Security Officer Career Info
Security officers patrol and protect property and monitor any potential criminal activity. Their specific job duties vary depending on their employer, which might include schools, museums, shopping malls and offices. For example, a security officer may be on his or her feet all day or may sit in a guardhouse. This occupation can be very routine, but it can also turn hazardous quickly. Security officers have the power to detain individuals suspected of criminal activity and in some cases may carry a firearm. They should have quick decision-making skills, as well as observation and communication skills. They should also be physically fit and be able to use first aid kits, fire extinguishers and possibly firearms. In general, security guards in the United States earned a median annual pay of $24,630 in 2015, according to the U.S. Bureau of Labor Statistics.
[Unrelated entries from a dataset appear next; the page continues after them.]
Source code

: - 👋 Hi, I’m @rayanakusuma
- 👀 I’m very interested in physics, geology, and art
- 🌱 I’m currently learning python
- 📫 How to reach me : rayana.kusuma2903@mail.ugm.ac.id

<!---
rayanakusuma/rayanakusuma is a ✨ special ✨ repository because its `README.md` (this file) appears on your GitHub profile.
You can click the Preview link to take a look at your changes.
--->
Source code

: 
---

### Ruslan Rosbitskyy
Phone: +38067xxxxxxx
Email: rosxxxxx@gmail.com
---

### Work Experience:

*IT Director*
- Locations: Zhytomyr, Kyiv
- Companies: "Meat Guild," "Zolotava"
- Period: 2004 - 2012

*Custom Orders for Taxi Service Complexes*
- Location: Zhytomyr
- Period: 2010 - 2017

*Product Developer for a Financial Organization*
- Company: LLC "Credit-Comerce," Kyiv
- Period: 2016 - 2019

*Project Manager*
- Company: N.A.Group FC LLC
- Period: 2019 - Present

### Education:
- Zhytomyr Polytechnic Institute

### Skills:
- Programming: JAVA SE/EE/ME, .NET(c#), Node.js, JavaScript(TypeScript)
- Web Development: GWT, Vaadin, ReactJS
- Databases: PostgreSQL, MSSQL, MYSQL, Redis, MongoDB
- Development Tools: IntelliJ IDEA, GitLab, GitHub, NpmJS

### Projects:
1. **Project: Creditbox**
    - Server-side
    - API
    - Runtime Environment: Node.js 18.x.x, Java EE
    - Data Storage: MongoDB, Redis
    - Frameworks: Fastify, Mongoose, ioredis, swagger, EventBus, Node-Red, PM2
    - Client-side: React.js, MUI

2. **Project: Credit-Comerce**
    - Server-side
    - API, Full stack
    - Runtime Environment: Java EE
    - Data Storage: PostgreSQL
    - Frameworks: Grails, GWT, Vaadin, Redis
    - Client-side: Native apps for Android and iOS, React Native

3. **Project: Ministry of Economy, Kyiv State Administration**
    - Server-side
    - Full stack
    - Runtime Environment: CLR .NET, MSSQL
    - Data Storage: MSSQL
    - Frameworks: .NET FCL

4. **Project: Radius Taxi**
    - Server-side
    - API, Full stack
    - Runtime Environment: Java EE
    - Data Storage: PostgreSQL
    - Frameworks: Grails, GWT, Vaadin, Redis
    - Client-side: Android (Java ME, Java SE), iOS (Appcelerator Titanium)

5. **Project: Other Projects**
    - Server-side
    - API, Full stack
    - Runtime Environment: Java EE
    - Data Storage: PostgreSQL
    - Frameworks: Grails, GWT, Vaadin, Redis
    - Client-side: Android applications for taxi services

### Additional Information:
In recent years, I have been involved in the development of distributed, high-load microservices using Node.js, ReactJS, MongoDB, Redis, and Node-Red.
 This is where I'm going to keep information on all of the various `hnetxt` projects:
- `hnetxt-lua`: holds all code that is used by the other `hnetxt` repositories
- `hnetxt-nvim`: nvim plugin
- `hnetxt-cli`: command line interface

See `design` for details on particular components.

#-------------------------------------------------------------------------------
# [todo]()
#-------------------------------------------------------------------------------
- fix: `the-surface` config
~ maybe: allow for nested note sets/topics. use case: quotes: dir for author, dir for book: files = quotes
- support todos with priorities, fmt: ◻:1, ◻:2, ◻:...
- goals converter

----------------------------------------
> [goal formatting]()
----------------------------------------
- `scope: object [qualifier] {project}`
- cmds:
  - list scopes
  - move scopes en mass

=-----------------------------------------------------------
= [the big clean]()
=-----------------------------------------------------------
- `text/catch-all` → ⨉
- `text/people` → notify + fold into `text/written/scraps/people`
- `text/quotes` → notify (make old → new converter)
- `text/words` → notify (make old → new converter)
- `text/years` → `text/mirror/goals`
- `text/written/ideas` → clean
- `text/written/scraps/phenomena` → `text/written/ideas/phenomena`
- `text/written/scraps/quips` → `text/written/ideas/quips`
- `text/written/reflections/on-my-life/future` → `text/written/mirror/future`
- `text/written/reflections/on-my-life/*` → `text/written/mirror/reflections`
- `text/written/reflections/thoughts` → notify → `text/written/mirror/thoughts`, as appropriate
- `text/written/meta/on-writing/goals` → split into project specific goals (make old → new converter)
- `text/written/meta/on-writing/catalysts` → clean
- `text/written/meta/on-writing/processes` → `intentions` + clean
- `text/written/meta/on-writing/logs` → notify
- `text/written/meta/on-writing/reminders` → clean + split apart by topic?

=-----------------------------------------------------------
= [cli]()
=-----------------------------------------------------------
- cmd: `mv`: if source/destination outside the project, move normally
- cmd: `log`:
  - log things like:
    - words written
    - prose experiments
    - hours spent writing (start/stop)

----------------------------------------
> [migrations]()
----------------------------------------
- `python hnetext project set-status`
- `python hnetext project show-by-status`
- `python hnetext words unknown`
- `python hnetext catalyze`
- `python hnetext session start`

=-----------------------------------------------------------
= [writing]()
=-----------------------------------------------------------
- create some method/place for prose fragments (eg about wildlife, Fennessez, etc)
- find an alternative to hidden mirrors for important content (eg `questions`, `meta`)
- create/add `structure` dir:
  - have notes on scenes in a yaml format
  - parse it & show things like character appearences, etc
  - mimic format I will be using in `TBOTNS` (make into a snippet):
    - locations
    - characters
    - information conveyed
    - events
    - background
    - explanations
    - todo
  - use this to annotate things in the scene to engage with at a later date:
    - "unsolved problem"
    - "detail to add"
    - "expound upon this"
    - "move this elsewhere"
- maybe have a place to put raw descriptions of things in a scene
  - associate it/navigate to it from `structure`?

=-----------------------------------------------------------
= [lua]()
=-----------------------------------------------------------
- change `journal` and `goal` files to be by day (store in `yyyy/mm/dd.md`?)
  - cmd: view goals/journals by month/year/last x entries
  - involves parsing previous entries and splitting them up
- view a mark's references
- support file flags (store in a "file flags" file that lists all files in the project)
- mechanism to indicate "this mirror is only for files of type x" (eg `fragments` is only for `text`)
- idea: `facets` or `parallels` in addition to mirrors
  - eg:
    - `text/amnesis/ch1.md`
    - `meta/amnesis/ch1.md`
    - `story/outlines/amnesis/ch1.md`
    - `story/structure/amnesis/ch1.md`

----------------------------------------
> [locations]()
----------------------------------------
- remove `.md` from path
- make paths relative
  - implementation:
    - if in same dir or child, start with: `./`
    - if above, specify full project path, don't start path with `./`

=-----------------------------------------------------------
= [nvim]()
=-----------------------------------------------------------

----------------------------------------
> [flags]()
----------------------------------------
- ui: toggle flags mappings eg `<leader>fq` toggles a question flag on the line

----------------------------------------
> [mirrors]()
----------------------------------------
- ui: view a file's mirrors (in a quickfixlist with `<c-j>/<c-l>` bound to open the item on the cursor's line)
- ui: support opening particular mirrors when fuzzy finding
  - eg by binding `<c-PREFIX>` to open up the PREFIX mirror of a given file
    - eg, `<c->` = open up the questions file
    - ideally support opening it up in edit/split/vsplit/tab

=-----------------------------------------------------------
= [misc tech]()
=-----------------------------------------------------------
Take Postsecondary Courses
Most security officer positions don't require postsecondary education. However, some employers look for applicants with higher education. Completing a program in criminal justice or police science may allow a security officer to advance in his or her career to a supervisory position. Associate's and bachelor's degree programs in criminal justice are available at community colleges and 4-year universities. Students in these programs take a variety of courses that cover a broad range of topics. Coursework may include criminology, criminal investigations, victimology, criminal procedures, juvenile justice and cultural anthropology.
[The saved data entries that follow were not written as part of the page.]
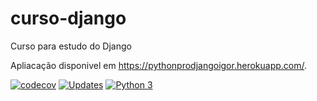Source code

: # curso-django
Curso para estudo do Django

Apliacação disponivel em https://pythonprodjangoigor.herokuapp.com/.


[![codecov](https://codecov.io/gh/Sarkan-DF/curso-django/branch/main/graph/badge.svg?token=P0GLSHO1GO)](https://codecov.io/gh/Sarkan-DF/curso-django)
[![Updates](https://pyup.io/repos/github/Sarkan-DF/curso-django/shield.svg)](https://pyup.io/repos/github/Sarkan-DF/curso-django/)
[![Python 3](https://pyup.io/repos/github/Sarkan-DF/curso-django/python-3-shield.svg)](https://pyup.io/repos/github/Sarkan-DF/curso-django/)

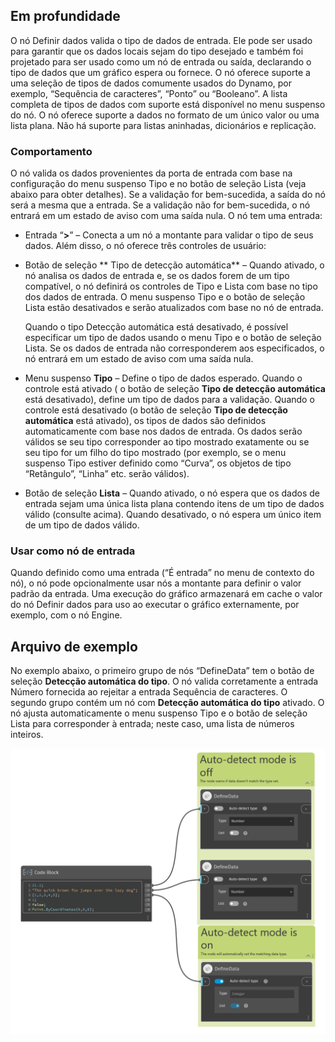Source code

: ## Em profundidade

O nó Definir dados valida o tipo de dados de entrada. Ele pode ser usado para garantir que os dados locais sejam do tipo desejado e também foi projetado para ser usado como um nó de entrada ou saída, declarando o tipo de dados que um gráfico espera ou fornece. O nó oferece suporte a uma seleção de tipos de dados comumente usados do Dynamo, por exemplo, “Sequência de caracteres”, “Ponto” ou “Booleano”. A lista completa de tipos de dados com suporte está disponível no menu suspenso do nó. O nó oferece suporte a dados no formato de um único valor ou uma lista plana. Não há suporte para listas aninhadas, dicionários e replicação.

### Comportamento

O nó valida os dados provenientes da porta de entrada com base na configuração do menu suspenso Tipo e no botão de seleção Lista (veja abaixo para obter detalhes). Se a validação for bem-sucedida, a saída do nó será a mesma que a entrada. Se a validação não for bem-sucedida, o nó entrará em um estado de aviso com uma saída nula.
O nó tem uma entrada:

-   Entrada “**>**” – Conecta a um nó a montante para validar o tipo de seus dados.
    Além disso, o nó oferece três controles de usuário:
-   Botão de seleção ** Tipo de detecção automática** – Quando ativado, o nó analisa os dados de entrada e, se os dados forem de um tipo compatível, o nó definirá os controles de Tipo e Lista com base no tipo dos dados de entrada. O menu suspenso Tipo e o botão de seleção Lista estão desativados e serão atualizados com base no nó de entrada.

    Quando o tipo Detecção automática está desativado, é possível especificar um tipo de dados usando o menu Tipo e o botão de seleção Lista. Se os dados de entrada não corresponderem aos especificados, o nó entrará em um estado de aviso com uma saída nula.
-   Menu suspenso **Tipo** – Define o tipo de dados esperado. Quando o controle está ativado ( o botão de seleção **Tipo de detecção automática** está desativado), define um tipo de dados para a validação. Quando o controle está desativado (o botão de seleção **Tipo de detecção automática** está ativado), os tipos de dados são definidos automaticamente com base nos dados de entrada. Os dados serão válidos se seu tipo corresponder ao tipo mostrado exatamente ou se seu tipo for um filho do tipo mostrado (por exemplo, se o menu suspenso Tipo estiver definido como “Curva”, os objetos de tipo “Retângulo”, “Linha” etc. serão válidos).
- Botão de seleção **Lista** – Quando ativado, o nó espera que os dados de entrada sejam uma única lista plana contendo itens de um tipo de dados válido (consulte acima). Quando desativado, o nó espera um único item de um tipo de dados válido.

### Usar como nó de entrada

Quando definido como uma entrada (“É entrada” no menu de contexto do nó), o nó pode opcionalmente usar nós a montante para definir o valor padrão da entrada. Uma execução do gráfico armazenará em cache o valor do nó Definir dados para uso ao executar o gráfico externamente, por exemplo, com o nó Engine.

## Arquivo de exemplo

No exemplo abaixo, o primeiro grupo de nós “DefineData” tem o botão de seleção **Detecção automática do tipo**. O nó valida corretamente a entrada Número fornecida ao rejeitar a entrada Sequência de caracteres. O segundo grupo contém um nó com **Detecção automática do tipo** ativado. O nó ajusta automaticamente o menu suspenso Tipo e o botão de seleção Lista para corresponder à entrada; neste caso, uma lista de números inteiros.

![Define_Data](./CoreNodeModels.DefineData_img.png)

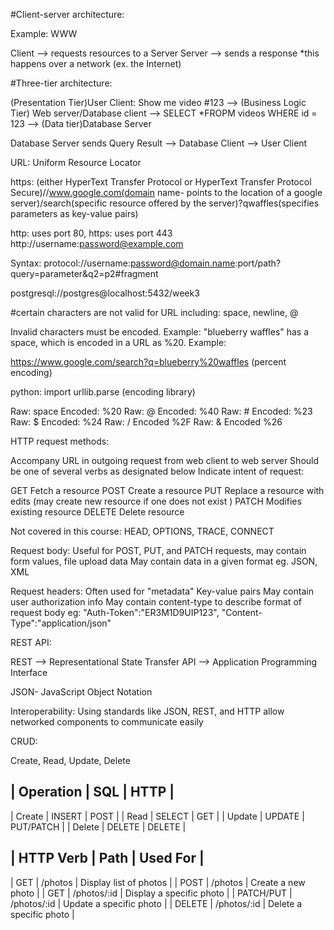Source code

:#Client-server architecture: 

Example: WWW

Client --> requests resources to a Server 
Server --> sends a response 
*this happens over a network (ex. the Internet)

#Three-tier architecture: 

(Presentation Tier)User Client: Show me video #123 --> (Business Logic Tier) Web server/Database client --> SELECT *FROPM videos WHERE id = 123 --> (Data tier)Database Server 

Database Server sends Query Result --> Database Client --> User Client 

URL: Uniform Resource Locator 

https: (either HyperText Transfer Protocol or HyperText Transfer Protocol Secure)//www.google.com(domain name- points to the location of a google server)/search(specific resource offered by the server)?qwaffles(specifies parameters as key-value pairs)

http: uses port 80, https: uses port 443
http://username:password@example.com 

Syntax: protocol://username:password@domain.name:port/path?query=parameter&q2=p2#fragment

postgresql://postgres@localhost:5432/week3

#certain characters are not valid for URL including: space, newline, @

Invalid characters must be encoded.  Example: "blueberry waffles" has a space, which is encoded in a URL as %20.  Example:

https://www.google.com/search?q=blueberry%20waffles (percent encoding)

python: import urllib.parse (encoding library)

Raw: space Encoded: %20
Raw: @ Encoded: %40
Raw: # Encoded: %23
Raw: $ Encoded: %24
Raw: / Encoded %2F
Raw: & Encoded %26

HTTP request methods: 

Accompany URL in outgoing request from web client to web server
Should be one of several verbs as designated below
Indicate intent of request: 

GET Fetch a resource
POST Create a resource
PUT Replace a resource with edits (may create new resource if one does not exist )
PATCH Modifies existing resource
DELETE Delete resource 

Not covered in this course: HEAD, OPTIONS, TRACE, CONNECT

Request body: Useful for POST, PUT, and PATCH requests, may contain form values, file upload data
May contain data in a given format eg. JSON, XML

Request headers: 
Often used for "metadata"
Key-value pairs
May contain user authorization info
May contain content-type to describe format of request body
eg: "Auth-Token":"ER3M1D9UIP123", "Content-Type":"application/json"

REST API: 

REST --> Representational State Transfer 
API --> Application Programming Interface

JSON- JavaScript Object Notation

Interoperability: Using standards like JSON, REST, and HTTP allow networked components to communicate easily 

CRUD: 

Create, Read, Update, Delete

| Operation           |  SQL           |  HTTP          | 
-----------------------------------------------------------
| Create              |  INSERT        |  POST          |
| Read                |  SELECT        |  GET           |
| Update              |  UPDATE        |  PUT/PATCH     |
| Delete              |  DELETE        |  DELETE        |


| HTTP Verb           |  Path          |  Used For                |
--------------------------------------------------------------------
| GET                 | /photos        | Display list of photos   |
| POST                | /photos        | Create a new photo       |
| GET                 | /photos/:id    | Display a specific photo |
| PATCH/PUT           | /photos/:id    | Update a specific photo  |
| DELETE              | /photos/:id    | Delete a specific photo  |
Because a security officer is responsible for enforcing rules and deterring criminal activity, it's important that an individual in this job doesn't break the law. Employers look for security officers who have and maintain clean criminal records. Internships or co-ops are offered by some colleges and universities and are opportunities for students in criminal justice programs to gain hands-on experience. Working alongside law enforcement or security professionals can help provide insight into the field and add depth to a student's resume.
Employers want to make sure their security officers have the necessary knowledge to keep both property and people safe. Thus, after they've been hired, security officers typically receive on-the-job training in areas such as crime prevention and emergency procedures. Those hired as armed security guards generally go through weapons training as well.
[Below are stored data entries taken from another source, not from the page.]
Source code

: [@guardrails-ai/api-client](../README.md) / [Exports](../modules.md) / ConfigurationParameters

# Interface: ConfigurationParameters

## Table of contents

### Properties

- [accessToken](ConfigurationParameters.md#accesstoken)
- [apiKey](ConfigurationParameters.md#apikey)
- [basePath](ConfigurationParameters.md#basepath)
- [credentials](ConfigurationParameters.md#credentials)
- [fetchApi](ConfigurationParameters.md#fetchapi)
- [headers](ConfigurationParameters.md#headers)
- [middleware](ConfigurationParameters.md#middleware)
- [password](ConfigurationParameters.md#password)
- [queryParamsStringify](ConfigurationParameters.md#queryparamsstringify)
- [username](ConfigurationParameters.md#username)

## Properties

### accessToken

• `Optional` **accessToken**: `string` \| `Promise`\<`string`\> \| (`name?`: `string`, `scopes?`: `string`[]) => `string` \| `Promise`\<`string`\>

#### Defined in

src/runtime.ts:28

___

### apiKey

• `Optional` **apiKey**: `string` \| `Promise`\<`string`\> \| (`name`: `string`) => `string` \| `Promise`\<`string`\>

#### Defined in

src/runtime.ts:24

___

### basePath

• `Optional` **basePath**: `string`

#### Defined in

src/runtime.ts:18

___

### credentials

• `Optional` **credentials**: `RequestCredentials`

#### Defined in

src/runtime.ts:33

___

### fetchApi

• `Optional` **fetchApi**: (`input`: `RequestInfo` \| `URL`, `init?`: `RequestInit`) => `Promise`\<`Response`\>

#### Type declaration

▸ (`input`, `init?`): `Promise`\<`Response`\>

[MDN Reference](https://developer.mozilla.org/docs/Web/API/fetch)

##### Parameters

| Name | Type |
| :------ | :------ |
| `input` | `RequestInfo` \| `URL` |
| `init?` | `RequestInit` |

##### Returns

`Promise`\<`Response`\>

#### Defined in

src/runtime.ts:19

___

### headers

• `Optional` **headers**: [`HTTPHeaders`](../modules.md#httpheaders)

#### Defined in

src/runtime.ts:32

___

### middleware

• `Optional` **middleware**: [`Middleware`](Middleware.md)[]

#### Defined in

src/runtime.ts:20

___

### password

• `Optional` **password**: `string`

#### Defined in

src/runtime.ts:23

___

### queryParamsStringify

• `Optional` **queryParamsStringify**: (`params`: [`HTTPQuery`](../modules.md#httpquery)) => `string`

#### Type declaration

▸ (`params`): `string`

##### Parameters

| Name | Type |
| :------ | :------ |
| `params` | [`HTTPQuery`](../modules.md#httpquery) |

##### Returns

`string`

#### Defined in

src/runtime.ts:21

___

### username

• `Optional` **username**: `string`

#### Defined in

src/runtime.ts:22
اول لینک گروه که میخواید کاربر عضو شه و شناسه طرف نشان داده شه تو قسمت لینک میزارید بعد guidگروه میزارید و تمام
According to the U.S. Bureau of Labor Statistics, most states require licensure for security officers. Requirements vary but generally include passing drug and background checks, being at least 18 years old and completing classroom instruction in relevant subjects. Security guards who carry handguns must obtain a firearms license through their governmental authority and are subject to comprehensive background checks.
Security officers can earn voluntary certification through ASIS International, a professional organization for security workers. Certification isn't a requirement. However, security guards who hold the designation of Certified Protection Professional may have a competitive edge in the job market. Certification may also help with advancement opportunities. To be eligible for certification, a security officer must have 9 years of experience or a combination of experience and education.
Once again, while security officers might not always be required to have postsecondary education or training, some employers look to hire officers who have some knowledge and understanding of criminal justice or police science. Licensure and certification might be desirable to employers as well.